I stuck my head out of the bedroom as Poole came out of the kitchen and Broussard exited the bathroom. We joined Angie around the TV.

“No one thought to touch it.”

“Probably because it’s on,” Poole said.

“So?”

“Kind of hard to hide two hundred grand in there and keep all the parts working,” Broussard said. “Don’t you think?”
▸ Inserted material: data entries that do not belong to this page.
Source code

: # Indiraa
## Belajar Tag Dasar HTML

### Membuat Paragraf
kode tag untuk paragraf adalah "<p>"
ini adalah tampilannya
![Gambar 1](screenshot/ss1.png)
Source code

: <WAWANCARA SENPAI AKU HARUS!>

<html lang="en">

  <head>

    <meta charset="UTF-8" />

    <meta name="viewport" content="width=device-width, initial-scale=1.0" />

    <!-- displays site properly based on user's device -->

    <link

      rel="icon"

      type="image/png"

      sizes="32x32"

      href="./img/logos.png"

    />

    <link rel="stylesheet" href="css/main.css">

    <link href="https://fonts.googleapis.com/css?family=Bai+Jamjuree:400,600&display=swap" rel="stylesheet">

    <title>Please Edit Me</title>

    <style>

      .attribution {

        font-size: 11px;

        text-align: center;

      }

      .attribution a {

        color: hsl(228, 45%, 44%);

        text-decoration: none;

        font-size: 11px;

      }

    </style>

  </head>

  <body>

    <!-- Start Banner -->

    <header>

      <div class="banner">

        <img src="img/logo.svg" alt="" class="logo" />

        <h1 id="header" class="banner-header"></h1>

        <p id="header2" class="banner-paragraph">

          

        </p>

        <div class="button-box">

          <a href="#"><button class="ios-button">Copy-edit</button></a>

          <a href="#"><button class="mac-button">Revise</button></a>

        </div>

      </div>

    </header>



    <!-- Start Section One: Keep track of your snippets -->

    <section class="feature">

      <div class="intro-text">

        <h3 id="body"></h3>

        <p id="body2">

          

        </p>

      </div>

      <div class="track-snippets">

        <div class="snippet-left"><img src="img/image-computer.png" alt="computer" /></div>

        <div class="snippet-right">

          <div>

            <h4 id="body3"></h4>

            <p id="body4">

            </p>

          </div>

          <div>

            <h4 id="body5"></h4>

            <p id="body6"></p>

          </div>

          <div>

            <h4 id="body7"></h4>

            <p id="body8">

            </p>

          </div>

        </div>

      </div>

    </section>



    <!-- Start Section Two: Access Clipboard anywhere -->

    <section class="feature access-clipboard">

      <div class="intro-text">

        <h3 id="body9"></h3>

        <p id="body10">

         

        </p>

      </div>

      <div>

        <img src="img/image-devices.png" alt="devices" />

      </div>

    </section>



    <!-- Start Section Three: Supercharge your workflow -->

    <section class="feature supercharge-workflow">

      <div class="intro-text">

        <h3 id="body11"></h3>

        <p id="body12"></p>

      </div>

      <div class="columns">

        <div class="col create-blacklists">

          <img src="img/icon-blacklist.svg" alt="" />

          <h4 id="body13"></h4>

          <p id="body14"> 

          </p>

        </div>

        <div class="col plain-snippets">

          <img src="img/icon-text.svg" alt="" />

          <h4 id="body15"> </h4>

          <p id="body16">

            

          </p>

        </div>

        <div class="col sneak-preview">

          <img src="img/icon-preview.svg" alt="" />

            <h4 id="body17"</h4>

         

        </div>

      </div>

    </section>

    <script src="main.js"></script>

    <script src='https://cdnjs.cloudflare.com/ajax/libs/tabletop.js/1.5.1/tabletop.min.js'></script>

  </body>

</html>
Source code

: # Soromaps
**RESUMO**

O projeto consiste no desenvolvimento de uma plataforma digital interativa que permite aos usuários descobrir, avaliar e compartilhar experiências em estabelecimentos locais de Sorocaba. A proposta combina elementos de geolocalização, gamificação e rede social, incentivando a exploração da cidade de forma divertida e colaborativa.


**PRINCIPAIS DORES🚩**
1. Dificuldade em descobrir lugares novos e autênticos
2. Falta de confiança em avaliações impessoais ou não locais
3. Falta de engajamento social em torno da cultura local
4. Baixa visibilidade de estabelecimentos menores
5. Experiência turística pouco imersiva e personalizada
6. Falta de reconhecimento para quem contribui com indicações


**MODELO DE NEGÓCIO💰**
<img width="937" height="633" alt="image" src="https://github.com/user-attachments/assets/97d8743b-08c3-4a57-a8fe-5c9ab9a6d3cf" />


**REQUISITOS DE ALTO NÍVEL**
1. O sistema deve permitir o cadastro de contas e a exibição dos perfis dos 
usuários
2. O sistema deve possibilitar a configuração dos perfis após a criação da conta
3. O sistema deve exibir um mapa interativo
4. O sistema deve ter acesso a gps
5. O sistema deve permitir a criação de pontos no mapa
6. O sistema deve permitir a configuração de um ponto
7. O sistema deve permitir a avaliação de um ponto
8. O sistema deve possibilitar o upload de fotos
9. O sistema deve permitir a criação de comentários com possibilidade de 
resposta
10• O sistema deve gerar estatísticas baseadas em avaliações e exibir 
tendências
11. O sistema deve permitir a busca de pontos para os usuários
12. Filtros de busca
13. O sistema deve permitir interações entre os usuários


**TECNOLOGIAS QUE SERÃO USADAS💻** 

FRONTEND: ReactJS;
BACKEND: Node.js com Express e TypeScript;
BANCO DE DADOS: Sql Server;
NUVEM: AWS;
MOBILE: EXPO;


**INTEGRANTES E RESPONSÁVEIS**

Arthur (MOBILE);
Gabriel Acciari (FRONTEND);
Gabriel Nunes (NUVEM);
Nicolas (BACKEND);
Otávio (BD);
Angie shrugged, looked at the screen, watched one of Jerry Springer’s guests being restrained. She turned up the volume.

One of Jerry Springer’s guests called another guest a ho’, called an amused man a dirty dog.

Broussard sighed. “I’ll get a screwdriver.”

Jerry Springer looked at the audience knowingly. The audience hooted. Many words were bleeped out.

Behind us, Helene said, “Oh, cool. Springer Time.”

Broussard came out of the bathroom with a tiny screwdriver with a red rubber handle. “Miss McCready,” he said, “I need you to wait outside.”

Helene sat on the edge of the torn-up futon, eyes on the TV. “That lady’s yelling ’cause of the cats. She said she’s calling the police.”

“You tell her we are the police?”

Helene smiled distantly as one of Jerry’s female guests threw a lopping punch at another one. “I told her. She said she was going to call ’em anyway.”

Broussard brandished the screwdriver and nodded at Angie. She shut off the TV in mid-bleep.

Helene said, “Damn.” She sniffed the air. “Smells in here.”

“Want some cologne?”

She shook her head. “My old boyfriend’s trailer smelled worse. He used to, like, leave dirty socks soaking in the sink. Now that’s a smell, lemme tell you.”

Poole tilted his head as if about to say something, but then he glanced at her and changed his mind, exhaled a loud, hopeless sigh.